● **INSTRUCTIONS TO FOLLOW**: Please copy the records exactly as they appear, with all pictures left out.

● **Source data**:
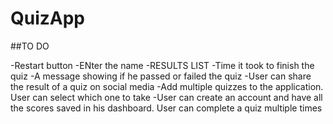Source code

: # QuizApp

##TO DO

-Restart button
-ENter the name
-RESULTS LIST
-Time it took to finish the quiz
-A message showing if he passed or failed the quiz
-User can share the result of a quiz on social media
-Add multiple quizzes to the application. User can select which one to take
-User can create an account and have all the scores saved in his dashboard. User can complete a quiz multiple times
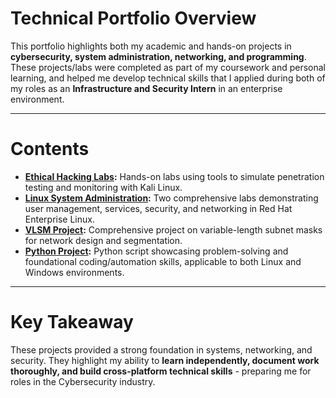 # Technical Portfolio Overview

This portfolio highlights both my academic and hands-on projects in **cybersecurity, system administration, networking, and programming**.
These projects/labs were completed as part of my coursework and personal learning, and helped me develop technical skills that I applied during both of my roles as an **Infrastructure and Security Intern** in an enterprise environment.

---

# Contents
- **[Ethical Hacking Labs](./ethical-hacking-labs/README.md):** Hands-on labs using tools to simulate penetration testing and monitoring with Kali Linux.
- **[Linux System Administration](./linux-admin/README.md):** Two comprehensive labs demonstrating user management, services, security, and networking in Red Hat Enterprise Linux.
- **[VLSM Project](./vlsm-project/README.md):** Comprehensive project on variable-length subnet masks for network design and segmentation.
- **[Python Project](./python-project/README.md):** Python script showcasing problem-solving and foundational coding/automation skills, applicable to both Linux and Windows environments.

---

# Key Takeaway
These projects provided a strong foundation in systems, networking, and security. They highlight my ability to **learn independently, document work thoroughly, and build cross-platform technical skills** - preparing me for roles in the Cybersecurity industry.
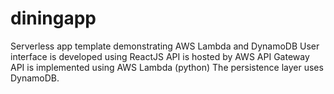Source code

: # diningapp
Serverless app template demonstrating AWS Lambda and DynamoDB
User interface is developed using ReactJS
API is hosted by AWS API Gateway
API is implemented using AWS Lambda (python)
The persistence layer uses DynamoDB.

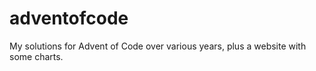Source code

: # adventofcode
My solutions for Advent of Code over various years, plus a website with some charts.
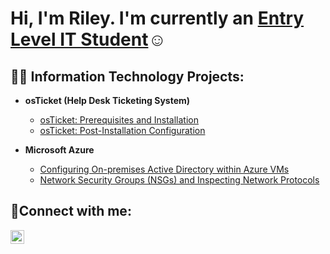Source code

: <h1>Hi, I'm Riley. I'm currently an <a href="https://linkedin.com/in/riley-krusky-9ab796232">Entry Level IT Student</a>☺</h1>

<h2>👨‍💻 Information Technology Projects:</h2>

- <b>osTicket (Help Desk Ticketing System)</b>
  - [osTicket: Prerequisites and Installation](https://github.com/RileySKrusky/osticket-prereqs)
  - [osTicket: Post-Installation Configuration](https://github.com/RileySKrusky/post-install-config)
 
- <b>Microsoft Azure</b>
  - [Configuring On-premises Active Directory within Azure VMs](https://github.com/RileySKrusky/configure-ad)
  - [Network Security Groups (NSGs) and Inspecting Network Protocols](https://github.com/RileySKrusky/azure-network-protocols)

<h2>🤳Connect with me:</h2>

[<img align="left" alt="riley-krusky-9ab796232 | LinkedIn" width="22px" src="https://cdn.jsdelivr.net/npm/simple-icons@v3/icons/linkedin.svg" />][linkedin]

[linkedin]: https://linkedin.com/in/riley-krusky-9ab796232
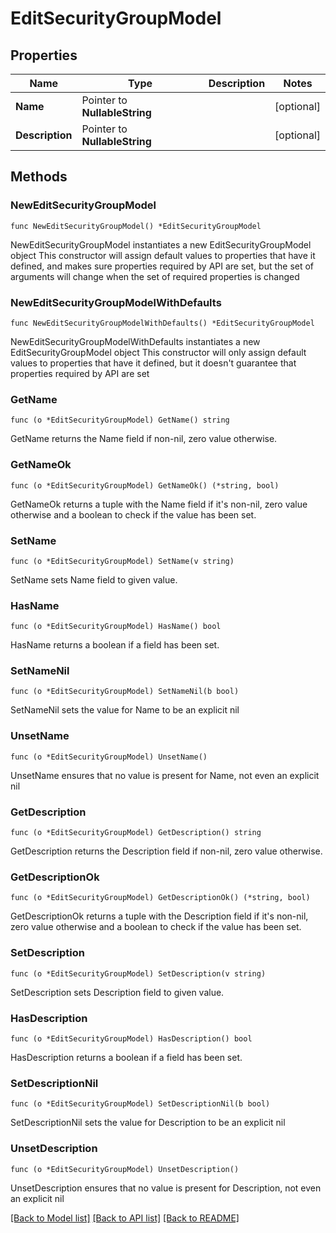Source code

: # EditSecurityGroupModel

## Properties

Name | Type | Description | Notes
------------ | ------------- | ------------- | -------------
**Name** | Pointer to **NullableString** |  | [optional] 
**Description** | Pointer to **NullableString** |  | [optional] 

## Methods

### NewEditSecurityGroupModel

`func NewEditSecurityGroupModel() *EditSecurityGroupModel`

NewEditSecurityGroupModel instantiates a new EditSecurityGroupModel object
This constructor will assign default values to properties that have it defined,
and makes sure properties required by API are set, but the set of arguments
will change when the set of required properties is changed

### NewEditSecurityGroupModelWithDefaults

`func NewEditSecurityGroupModelWithDefaults() *EditSecurityGroupModel`

NewEditSecurityGroupModelWithDefaults instantiates a new EditSecurityGroupModel object
This constructor will only assign default values to properties that have it defined,
but it doesn't guarantee that properties required by API are set

### GetName

`func (o *EditSecurityGroupModel) GetName() string`

GetName returns the Name field if non-nil, zero value otherwise.

### GetNameOk

`func (o *EditSecurityGroupModel) GetNameOk() (*string, bool)`

GetNameOk returns a tuple with the Name field if it's non-nil, zero value otherwise
and a boolean to check if the value has been set.

### SetName

`func (o *EditSecurityGroupModel) SetName(v string)`

SetName sets Name field to given value.

### HasName

`func (o *EditSecurityGroupModel) HasName() bool`

HasName returns a boolean if a field has been set.

### SetNameNil

`func (o *EditSecurityGroupModel) SetNameNil(b bool)`

 SetNameNil sets the value for Name to be an explicit nil

### UnsetName
`func (o *EditSecurityGroupModel) UnsetName()`

UnsetName ensures that no value is present for Name, not even an explicit nil
### GetDescription

`func (o *EditSecurityGroupModel) GetDescription() string`

GetDescription returns the Description field if non-nil, zero value otherwise.

### GetDescriptionOk

`func (o *EditSecurityGroupModel) GetDescriptionOk() (*string, bool)`

GetDescriptionOk returns a tuple with the Description field if it's non-nil, zero value otherwise
and a boolean to check if the value has been set.

### SetDescription

`func (o *EditSecurityGroupModel) SetDescription(v string)`

SetDescription sets Description field to given value.

### HasDescription

`func (o *EditSecurityGroupModel) HasDescription() bool`

HasDescription returns a boolean if a field has been set.

### SetDescriptionNil

`func (o *EditSecurityGroupModel) SetDescriptionNil(b bool)`

 SetDescriptionNil sets the value for Description to be an explicit nil

### UnsetDescription
`func (o *EditSecurityGroupModel) UnsetDescription()`

UnsetDescription ensures that no value is present for Description, not even an explicit nil

[[Back to Model list]](../README.md#documentation-for-models) [[Back to API list]](../README.md#documentation-for-api-endpoints) [[Back to README]](../README.md)



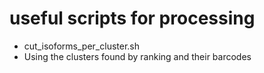 # useful scripts for processing

* cut_isoforms_per_cluster.sh
* Using the clusters found by ranking and their barcodes
##
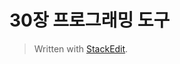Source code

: # 30장 프로그래밍 도구



> Written with [StackEdit](https://stackedit.io/).
<!--stackedit_data:
eyJoaXN0b3J5IjpbLTEyNTUwNTg1ODJdfQ==
-->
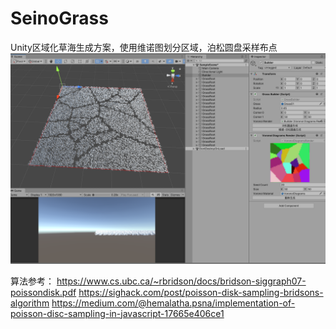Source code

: # SeinoGrass
Unity区域化草海生成方案，使用维诺图划分区域，泊松圆盘采样布点
![image](https://github.com/seinocat/SeinoGrass/blob/master/Image/VoronoiGrass.png)

算法参考：
https://www.cs.ubc.ca/~rbridson/docs/bridson-siggraph07-poissondisk.pdf
https://sighack.com/post/poisson-disk-sampling-bridsons-algorithm
https://medium.com/@hemalatha.psna/implementation-of-poisson-disc-sampling-in-javascript-17665e406ce1
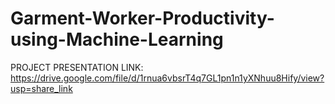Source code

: # Garment-Worker-Productivity-using-Machine-Learning
PROJECT PRESENTATION LINK:
https://drive.google.com/file/d/1rnua6vbsrT4q7GL1pn1n1yXNhuu8Hify/view?usp=share_link
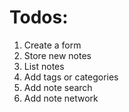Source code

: # Todos:
1. Create a form
2. Store new notes
3. List notes
4. Add tags or categories
5. Add note search
6. Add note network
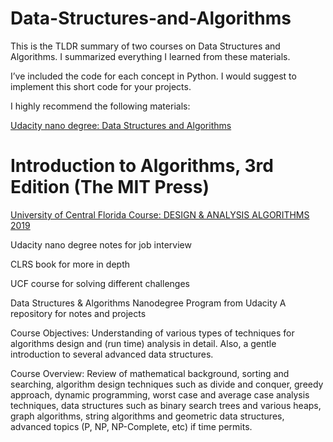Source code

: Data-Structures-and-Algorithms
==============================

This is the TLDR summary of two courses on Data Structures and Algorithms. I
summarized everything I learned from these materials.

I’ve included the code for each concept in Python. I would suggest to implement
this short code for your projects.

I highly recommend the following materials:

[Udacity nano degree: Data Structures and
Algorithms](https://www.udacity.com/course/data-structures-and-algorithms-nanodegree--nd256)

Introduction to Algorithms, 3rd Edition (The MIT Press)
=======================================================

[University of Central Florida Course: DESIGN & ANALYSIS ALGORITHMS
2019](%3Chttp://www.cs.ucf.edu/~sharma/COT5405%3E)

Udacity nano degree notes for job interview

CLRS book for more in depth

UCF course for solving different challenges

Data Structures & Algorithms Nanodegree Program from Udacity A repository for
notes and projects

Course Objectives: Understanding of various types of techniques for algorithms
design and (run time) analysis in detail. Also, a gentle introduction to several
advanced data structures.

Course Overview: Review of mathematical background, sorting and searching,
algorithm design techniques such as divide and conquer, greedy approach, dynamic
programming, worst case and average case analysis techniques, data structures
such as binary search trees and various heaps, graph algorithms, string
algorithms and geometric data structures, advanced topics (P, NP, NP-Complete,
etc) if time permits.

● **ANSWER AREA**:
Source code

: # QuizApp

##TO DO

-Restart button
-ENter the name
-RESULTS LIST
-Time it took to finish the quiz
-A message showing if he passed or failed the quiz
-User can share the result of a quiz on social media
-Add multiple quizzes to the application. User can select which one to take
-User can create an account and have all the scores saved in his dashboard. User can complete a quiz multiple times
 # Technical Portfolio Overview

This portfolio highlights both my academic and hands-on projects in **cybersecurity, system administration, networking, and programming**.
These projects/labs were completed as part of my coursework and personal learning, and helped me develop technical skills that I applied during both of my roles as an **Infrastructure and Security Intern** in an enterprise environment.

---

# Contents
- **[Ethical Hacking Labs](./ethical-hacking-labs/README.md):** Hands-on labs using tools to simulate penetration testing and monitoring with Kali Linux.
- **[Linux System Administration](./linux-admin/README.md):** Two comprehensive labs demonstrating user management, services, security, and networking in Red Hat Enterprise Linux.
- **[VLSM Project](./vlsm-project/README.md):** Comprehensive project on variable-length subnet masks for network design and segmentation.
- **[Python Project](./python-project/README.md):** Python script showcasing problem-solving and foundational coding/automation skills, applicable to both Linux and Windows environments.

---

# Key Takeaway
These projects provided a strong foundation in systems, networking, and security. They highlight my ability to **learn independently, document work thoroughly, and build cross-platform technical skills** - preparing me for roles in the Cybersecurity industry.
Source code

: # diningapp
Serverless app template demonstrating AWS Lambda and DynamoDB
User interface is developed using ReactJS
API is hosted by AWS API Gateway
API is implemented using AWS Lambda (python)
The persistence layer uses DynamoDB.

Source code

: # adventofcode
My solutions for Advent of Code over various years, plus a website with some charts.
Source code

: <h1>Hi, I'm Riley. I'm currently an <a href="https://linkedin.com/in/riley-krusky-9ab796232">Entry Level IT Student</a>☺</h1>

<h2>👨‍💻 Information Technology Projects:</h2>

- <b>osTicket (Help Desk Ticketing System)</b>
  - [osTicket: Prerequisites and Installation](https://github.com/RileySKrusky/osticket-prereqs)
  - [osTicket: Post-Installation Configuration](https://github.com/RileySKrusky/post-install-config)
 
- <b>Microsoft Azure</b>
  - [Configuring On-premises Active Directory within Azure VMs](https://github.com/RileySKrusky/configure-ad)
  - [Network Security Groups (NSGs) and Inspecting Network Protocols](https://github.com/RileySKrusky/azure-network-protocols)

<h2>🤳Connect with me:</h2>

[<img align="left" alt="riley-krusky-9ab796232 | LinkedIn" width="22px" src="https://cdn.jsdelivr.net/npm/simple-icons@v3/icons/linkedin.svg" />][linkedin]

[linkedin]: https://linkedin.com/in/riley-krusky-9ab796232
Source code

: # EditSecurityGroupModel

## Properties

Name | Type | Description | Notes
------------ | ------------- | ------------- | -------------
**Name** | Pointer to **NullableString** |  | [optional] 
**Description** | Pointer to **NullableString** |  | [optional] 

## Methods

### NewEditSecurityGroupModel

`func NewEditSecurityGroupModel() *EditSecurityGroupModel`

NewEditSecurityGroupModel instantiates a new EditSecurityGroupModel object
This constructor will assign default values to properties that have it defined,
and makes sure properties required by API are set, but the set of arguments
will change when the set of required properties is changed

### NewEditSecurityGroupModelWithDefaults

`func NewEditSecurityGroupModelWithDefaults() *EditSecurityGroupModel`

NewEditSecurityGroupModelWithDefaults instantiates a new EditSecurityGroupModel object
This constructor will only assign default values to properties that have it defined,
but it doesn't guarantee that properties required by API are set

### GetName

`func (o *EditSecurityGroupModel) GetName() string`

GetName returns the Name field if non-nil, zero value otherwise.

### GetNameOk

`func (o *EditSecurityGroupModel) GetNameOk() (*string, bool)`

GetNameOk returns a tuple with the Name field if it's non-nil, zero value otherwise
and a boolean to check if the value has been set.

### SetName

`func (o *EditSecurityGroupModel) SetName(v string)`

SetName sets Name field to given value.

### HasName

`func (o *EditSecurityGroupModel) HasName() bool`

HasName returns a boolean if a field has been set.

### SetNameNil

`func (o *EditSecurityGroupModel) SetNameNil(b bool)`

 SetNameNil sets the value for Name to be an explicit nil

### UnsetName
`func (o *EditSecurityGroupModel) UnsetName()`

UnsetName ensures that no value is present for Name, not even an explicit nil
### GetDescription

`func (o *EditSecurityGroupModel) GetDescription() string`

GetDescription returns the Description field if non-nil, zero value otherwise.

### GetDescriptionOk

`func (o *EditSecurityGroupModel) GetDescriptionOk() (*string, bool)`

GetDescriptionOk returns a tuple with the Description field if it's non-nil, zero value otherwise
and a boolean to check if the value has been set.

### SetDescription

`func (o *EditSecurityGroupModel) SetDescription(v string)`

SetDescription sets Description field to given value.

### HasDescription

`func (o *EditSecurityGroupModel) HasDescription() bool`

HasDescription returns a boolean if a field has been set.

### SetDescriptionNil

`func (o *EditSecurityGroupModel) SetDescriptionNil(b bool)`

 SetDescriptionNil sets the value for Description to be an explicit nil

### UnsetDescription
`func (o *EditSecurityGroupModel) UnsetDescription()`

UnsetDescription ensures that no value is present for Description, not even an explicit nil

[[Back to Model list]](../README.md#documentation-for-models) [[Back to API list]](../README.md#documentation-for-api-endpoints) [[Back to README]](../README.md)



 # useful scripts for processing

* cut_isoforms_per_cluster.sh
* Using the clusters found by ranking and their barcodes
##
Source code

: # 30장 프로그래밍 도구



> Written with [StackEdit](https://stackedit.io/).
<!--stackedit_data:
eyJoaXN0b3J5IjpbLTEyNTUwNTg1ODJdfQ==
-->
Source code

: # SeinoGrass
Unity区域化草海生成方案，使用维诺图划分区域，泊松圆盘采样布点
![image](https://github.com/seinocat/SeinoGrass/blob/master/Image/VoronoiGrass.png)

算法参考：
https://www.cs.ubc.ca/~rbridson/docs/bridson-siggraph07-poissondisk.pdf
https://sighack.com/post/poisson-disk-sampling-bridsons-algorithm
https://medium.com/@hemalatha.psna/implementation-of-poisson-disc-sampling-in-javascript-17665e406ce1
Source code

: # Garment-Worker-Productivity-using-Machine-Learning
PROJECT PRESENTATION LINK:
https://drive.google.com/file/d/1rnua6vbsrT4q7GL1pn1n1yXNhuu8Hify/view?usp=share_link
Source code

: # Todos:
1. Create a form
2. Store new notes
3. List notes
4. Add tags or categories
5. Add note search
6. Add note network
Source code

: Data-Structures-and-Algorithms
==============================

This is the TLDR summary of two courses on Data Structures and Algorithms. I
summarized everything I learned from these materials.

I’ve included the code for each concept in Python. I would suggest to implement
this short code for your projects.

I highly recommend the following materials:

[Udacity nano degree: Data Structures and
Algorithms](https://www.udacity.com/course/data-structures-and-algorithms-nanodegree--nd256)

Introduction to Algorithms, 3rd Edition (The MIT Press)
=======================================================

[University of Central Florida Course: DESIGN & ANALYSIS ALGORITHMS
2019](%3Chttp://www.cs.ucf.edu/~sharma/COT5405%3E)

Udacity nano degree notes for job interview

CLRS book for more in depth

UCF course for solving different challenges

Data Structures & Algorithms Nanodegree Program from Udacity A repository for
notes and projects

Course Objectives: Understanding of various types of techniques for algorithms
design and (run time) analysis in detail. Also, a gentle introduction to several
advanced data structures.

Course Overview: Review of mathematical background, sorting and searching,
algorithm design techniques such as divide and conquer, greedy approach, dynamic
programming, worst case and average case analysis techniques, data structures
such as binary search trees and various heaps, graph algorithms, string
algorithms and geometric data structures, advanced topics (P, NP, NP-Complete,
etc) if time permits.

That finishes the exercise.